| © Brian Lanker |
| Arlington National Cemetery Grave digger Louis D. Pack. |
Formalist Portraits That Capture Everyone From Honor Guards to Grave Diggers
Name a kind of photography, and Brian Lanker has done it, from newspaper photojournalism and sports photography to work for the Sports Illustrated swimsuit issue.
He is probably still most famous for his best-selling 1989 book I Dream a World: Portraits of Black Women Who Changed America, which is now in its 14th printing. It was for his skill as a portraitist that Lanker was assigned to the Arlington project. Lanker's job was to depict the range and diversity of people who have a relationship with the cemetery in one way or another.
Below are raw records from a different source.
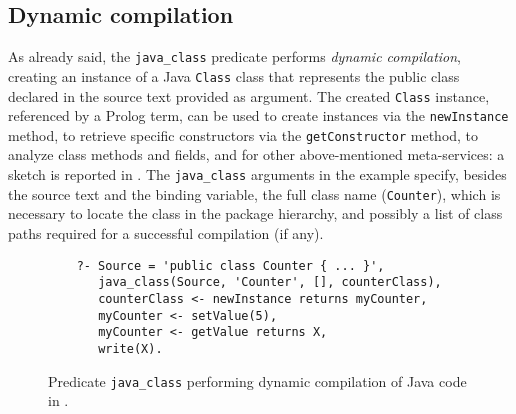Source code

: \subsection{Dynamic compilation}

As already said, the \texttt{java\_class} predicate performs
\textit{dynamic compilation}, creating an instance of a Java
\texttt{Class} class that represents the public class declared in
the source text provided as argument.
%
The created \texttt{Class} instance, referenced by a Prolog term,
can be used to create instances via the \texttt{newInstance}
method, to retrieve specific constructors via the
\texttt{getConstructor} method, to analyze class methods and
fields, and for other above-mentioned meta-services: a sketch is
reported in .
%
The \texttt{java\_class} arguments in the example specify, besides
the source text and the binding variable, the full class name
(\texttt{Counter}), which is necessary to locate the class in the
package hierarchy, and possibly a list of class paths required
for a successful compilation (if any).

\begin{figure}
\caption{Predicate \texttt{java\_class} performing dynamic compilation of Java code in \tuprolog{}.
}
\begin{verbatim}
    ?- Source = 'public class Counter { ... }',
       java_class(Source, 'Counter', [], counterClass),
       counterClass <- newInstance returns myCounter,
       myCounter <- setValue(5),
       myCounter <- getValue returns X,
       write(X).
\end{verbatim}
\end{figure}

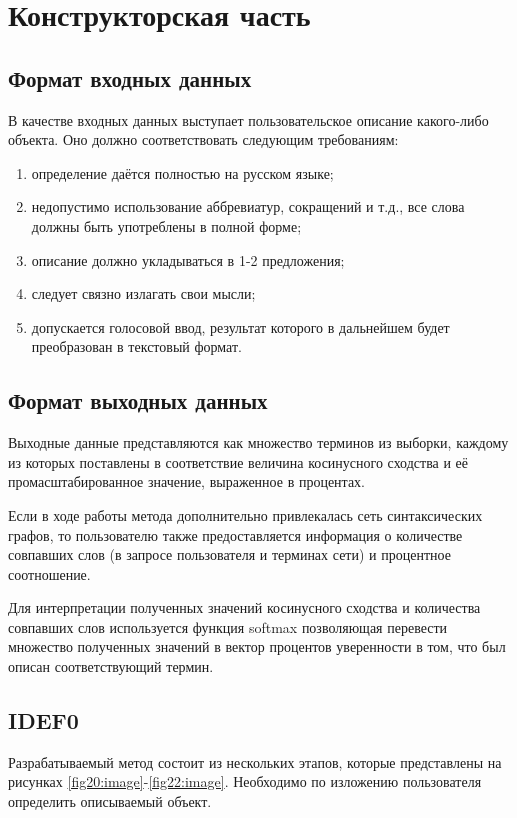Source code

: \section{Конструкторская часть}
\subsection{Формат входных данных}
В качестве входных данных выступает пользовательское описание какого-либо объекта. Оно должно соответствовать следующим требованиям:
\begin{enumerate}
	\item определение даётся полностью на русском языке;
	\item недопустимо использование аббревиатур, сокращений и т.д., все слова должны быть употреблены в полной форме;
	\item описание должно укладываться в 1-2 предложения;
	\item следует связно излагать свои мысли;
	\item допускается голосовой ввод, результат которого в дальнейшем будет преобразован в текстовый формат. \newline
\end{enumerate}

\subsection{Формат выходных данных}
Выходные данные представляются как множество терминов из выборки, каждому из которых поставлены в соответствие величина косинусного сходства и её промасштабированное значение, выраженное в процентах.

Если в ходе работы метода дополнительно привлекалась сеть синтаксических графов, то пользователю также предоставляется информация о количестве совпавших слов (в запросе пользователя и терминах сети) и процентное соотношение. 

Для интерпретации полученных значений косинусного сходства и количества совпавших слов используется функция softmax \cite{softmax} позволяющая перевести множество полученных значений в вектор процентов уверенности в том, что был описан соответствующий термин. \newline

\subsection{IDEF0}
Разрабатываемый метод состоит из нескольких этапов, которые представлены на рисунках \ref{fig20:image}-\ref{fig22:image}. Необходимо по изложению пользователя определить описываемый объект. 

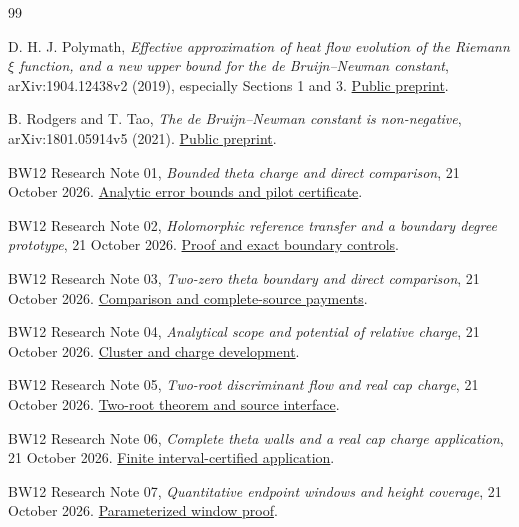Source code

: \begin{thebibliography}{99}

D. H. J. Polymath,
\emph{Effective approximation of heat flow evolution of the Riemann
$\xi$ function, and a new upper bound for the de Bruijn--Newman constant},
arXiv:1904.12438v2 (2019), especially Sections 1 and 3.
\href{https://arxiv.org/abs/1904.12438v2}{Public preprint}.

B. Rodgers and T. Tao,
\emph{The de Bruijn--Newman constant is non-negative},
arXiv:1801.05914v5 (2021).
\href{https://arxiv.org/abs/1801.05914v5}{Public preprint}.

BW12 Research Note 01,
\emph{Bounded theta charge and direct comparison}, 21 October 2026.
\href{../notes/01_BOUNDED_THETA_CHARGE_AND_DIRECT_COMPARISON_20261021.md}{Analytic error bounds and pilot certificate}.

BW12 Research Note 02,
\emph{Holomorphic reference transfer and a boundary degree prototype},
21 October 2026.
\href{../notes/02_HOLOMORPHIC_REFERENCE_TRANSFER_AND_BOUNDARY_DEGREE_20261021.md}{Proof and exact boundary controls}.

BW12 Research Note 03,
\emph{Two-zero theta boundary and direct comparison}, 21 October 2026.
\href{../notes/03_TWO_ZERO_THETA_BOUNDARY_AND_DIRECT_COMPARISON_20261021.md}{Comparison and complete-source payments}.

BW12 Research Note 04,
\emph{Analytical scope and potential of relative charge}, 21 October 2026.
\href{../notes/04_ANALYTICAL_SCOPE_AND_POTENTIAL_OF_RELATIVE_CHARGE_20261021.md}{Cluster and charge development}.

BW12 Research Note 05,
\emph{Two-root discriminant flow and real cap charge}, 21 October 2026.
\href{../notes/05_TWO_ROOT_DISCRIMINANT_FLOW_AND_REAL_CAP_CHARGE_20261021.md}{Two-root theorem and source interface}.

BW12 Research Note 06,
\emph{Complete theta walls and a real cap charge application},
21 October 2026.
\href{../notes/06_COMPLETE_THETA_WALLS_AND_REAL_CAP_APPLICATION_20261021.md}{Finite interval-certified application}.

BW12 Research Note 07,
\emph{Quantitative endpoint windows and height coverage}, 21 October 2026.
\href{../notes/07_QUANTITATIVE_ENDPOINT_WINDOWS_AND_HEIGHT_COVERAGE_20261021.md}{Parameterized window proof}.


\end{thebibliography}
In his images, Lanker captures everyone from honor guards and cleaning ladies to the fighter pilots who patrol the skies over Washington, D.C. and the men who dig Arlington's graves. Lanker brought rented backdrops and other studio equipment, but he found a basement in one of the Arlington buildings that featured natural light streaming in from an overhead atrium. "The concrete walls had a beautiful texture, so we decided to shoot everything there," he says. For all the portraits, he shot with a Hasselblad equipped with a Leaf digital back and a 120mm lens, mixing the existing light with light from two softboxes. Each image was shot through a template (made by Lanker himself) that was placed just in front of the camera. "I was looking for a kind of period vignette, but one that also represented the symbolism of the tombstones in Arlington," he says.
Lanker says the grave digger portrait was one of the easiest he made. "What you try to do sometimes is just not get in the way of something that is already quite wonderful," he says. "Here, the simplicity of the hands and the shovel came together very quickly." On the other hand, the honor guard presented problems. "In a place where everyone wears a uniform," says Lanker, "it can be hard to frame a person's individuality. You do it through posing and composition."
JAMES BALOG
| © James Balog |
| A son's final farewell. |
Making the Emotional Connection Between a Somber Landscape and the People Who Fill it With Grace
James Balog's career has encompassed a range of disciplines, from documentary work on the culture of hunters to conceptual fine-art portraiture of endangered species. His most recent book consisted of portraits of the world's biggest trees.
"That's how I got into the Arlington project," he says. "I was told how beautiful the trees were in the cemetery." Balog at first thought of shooting landscapes at the cemetery, but something happened when he got to Arlington. "You can't just look at Arlington and see trees and marble," he says. "I was struck not so much by the landscape but by the connection between the landscape and the people there. What I felt was the sense of time unfolding in this place. Time dictated the human experience. It dictated the landscape experience."
All those connections are apparent in Balog's panorama of a funeral procession, made from multiple images shot with a Nikon D2X and an 80-200mm lens. The technique forces the viewer's eye to sweep across the landscape, creating a sense of movement and a sense of the movement of time.
He also photographed a series of funerals of soldiers who had been killed in Iraq. "At one, the funeral of a marine captain, I saw a member of the honor guard comfort the captain's blond-haired son," recalls Balog. "There is no other way to see this than for what it is: emotionally wrenching. I still can't talk about it without choking up."
DAVID ALAN HARVEY
| © David Alan Harvey |
| "I have never seen that kind of dedication," says Harvey of his subjects. |
Going Behind the Scenes With the Men Who Guard the Fallen
A veteran National Geographic photographer, Harvey was assigned to document the soldiers who stand guard at Arlington, but he says he quickly narrowed the scope of his storytelling to one group in particular -- the 20 or so men who stand guard at the Tomb of the Unknown Soldier. "You can't image the dedication with which they approach this job," Harvey says. "Many have served in Iraq, and for them this is the highest honor and most important job they can do: watching over their fallen comrades." Harvey himself approached his job the way he does every subject -- by trying to get "inside the story," working as unobtrusively as possible and following Henri Cartier-Bresson's dictum to carry one camera and one lens so that he can focus his attention on the world around him, and not on his equipment. In this case the camera was digital -- a Leica M8, with a 28mm lens, roughly equivalent to the 35mm Harvey uses on his film cameras.